Every line of the listing below is to be duplicated exactly, with the pictures left out.

Segment Start: Records shown

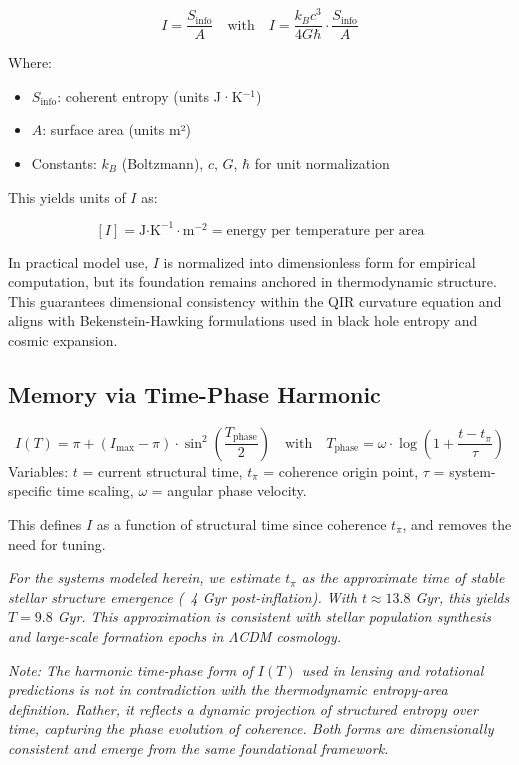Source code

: \documentclass[11pt]{article}
\begin{document}
\[
I = \frac{S_{\text{info}}}{A}
\quad \text{with} \quad
I = \frac{k_B c^3}{4 G \hbar} \cdot \frac{S_{\text{info}}}{A}
\]

Where:
\begin{itemize}
  \item \( S_{\text{info}} \): coherent entropy (units J·K\(^{-1}\))
  \item \( A \): surface area (units m²)
  \item Constants: \( k_B \) (Boltzmann), \( c \), \( G \), \( \hbar \) for unit normalization
\end{itemize}

This yields units of \( I \) as:

\[
[I] = \text{J·K}^{-1} \cdot \text{m}^{-2} = \text{energy per temperature per area}
\]

In practical model use, \( I \) is normalized into dimensionless form for empirical computation, but its foundation remains anchored in thermodynamic structure. This guarantees dimensional consistency within the QIR curvature equation and aligns with Bekenstein-Hawking formulations used in black hole entropy and cosmic expansion.

\subsection{Memory via Time-Phase Harmonic}
\[
I(T) = \pi + (I_{\text{max}} - \pi) \cdot \sin^2\left(\frac{T_{\text{phase}}}{2}\right)
\quad \text{with} \quad T_{\text{phase}} = \omega \cdot \log\left(1 + \frac{t - t_\pi}{\tau} \right)
\]
Variables: \(t\) = current structural time, \(t_\pi\) = coherence origin point, \(\tau\) = system-specific time scaling, \(\omega\) = angular phase velocity.


This defines \(I\) as a function of structural time since coherence \(t_\pi\), and removes the need for tuning.

\textit{For the systems modeled herein, we estimate $t_\pi$ as the approximate time of stable stellar structure emergence (~4 Gyr post-inflation). With $t \approx 13.8$ Gyr, this yields $T = 9.8$ Gyr. This approximation is consistent with stellar population synthesis and large-scale formation epochs in $\Lambda$CDM cosmology.}

\textit{Note: The harmonic time-phase form of \( I(T) \) used in lensing and rotational predictions is not in contradiction with the thermodynamic entropy-area definition. Rather, it reflects a dynamic projection of structured entropy over time, capturing the phase evolution of coherence. Both forms are dimensionally consistent and emerge from the same foundational framework.}
\end{document}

Segment End: Records shown

Answer for the task:
Source code

: \documentclass[11pt]{article}
\begin{document}
\[
I = \frac{S_{\text{info}}}{A}
\quad \text{with} \quad
I = \frac{k_B c^3}{4 G \hbar} \cdot \frac{S_{\text{info}}}{A}
\]

Where:
\begin{itemize}
  \item \( S_{\text{info}} \): coherent entropy (units J·K\(^{-1}\))
  \item \( A \): surface area (units m²)
  \item Constants: \( k_B \) (Boltzmann), \( c \), \( G \), \( \hbar \) for unit normalization
\end{itemize}

This yields units of \( I \) as:

\[
[I] = \text{J·K}^{-1} \cdot \text{m}^{-2} = \text{energy per temperature per area}
\]

In practical model use, \( I \) is normalized into dimensionless form for empirical computation, but its foundation remains anchored in thermodynamic structure. This guarantees dimensional consistency within the QIR curvature equation and aligns with Bekenstein-Hawking formulations used in black hole entropy and cosmic expansion.

\subsection{Memory via Time-Phase Harmonic}
\[
I(T) = \pi + (I_{\text{max}} - \pi) \cdot \sin^2\left(\frac{T_{\text{phase}}}{2}\right)
\quad \text{with} \quad T_{\text{phase}} = \omega \cdot \log\left(1 + \frac{t - t_\pi}{\tau} \right)
\]
Variables: \(t\) = current structural time, \(t_\pi\) = coherence origin point, \(\tau\) = system-specific time scaling, \(\omega\) = angular phase velocity.


This defines \(I\) as a function of structural time since coherence \(t_\pi\), and removes the need for tuning.

\textit{For the systems modeled herein, we estimate $t_\pi$ as the approximate time of stable stellar structure emergence (~4 Gyr post-inflation). With $t \approx 13.8$ Gyr, this yields $T = 9.8$ Gyr. This approximation is consistent with stellar population synthesis and large-scale formation epochs in $\Lambda$CDM cosmology.}

\textit{Note: The harmonic time-phase form of \( I(T) \) used in lensing and rotational predictions is not in contradiction with the thermodynamic entropy-area definition. Rather, it reflects a dynamic projection of structured entropy over time, capturing the phase evolution of coherence. Both forms are dimensionally consistent and emerge from the same foundational framework.}
\end{document}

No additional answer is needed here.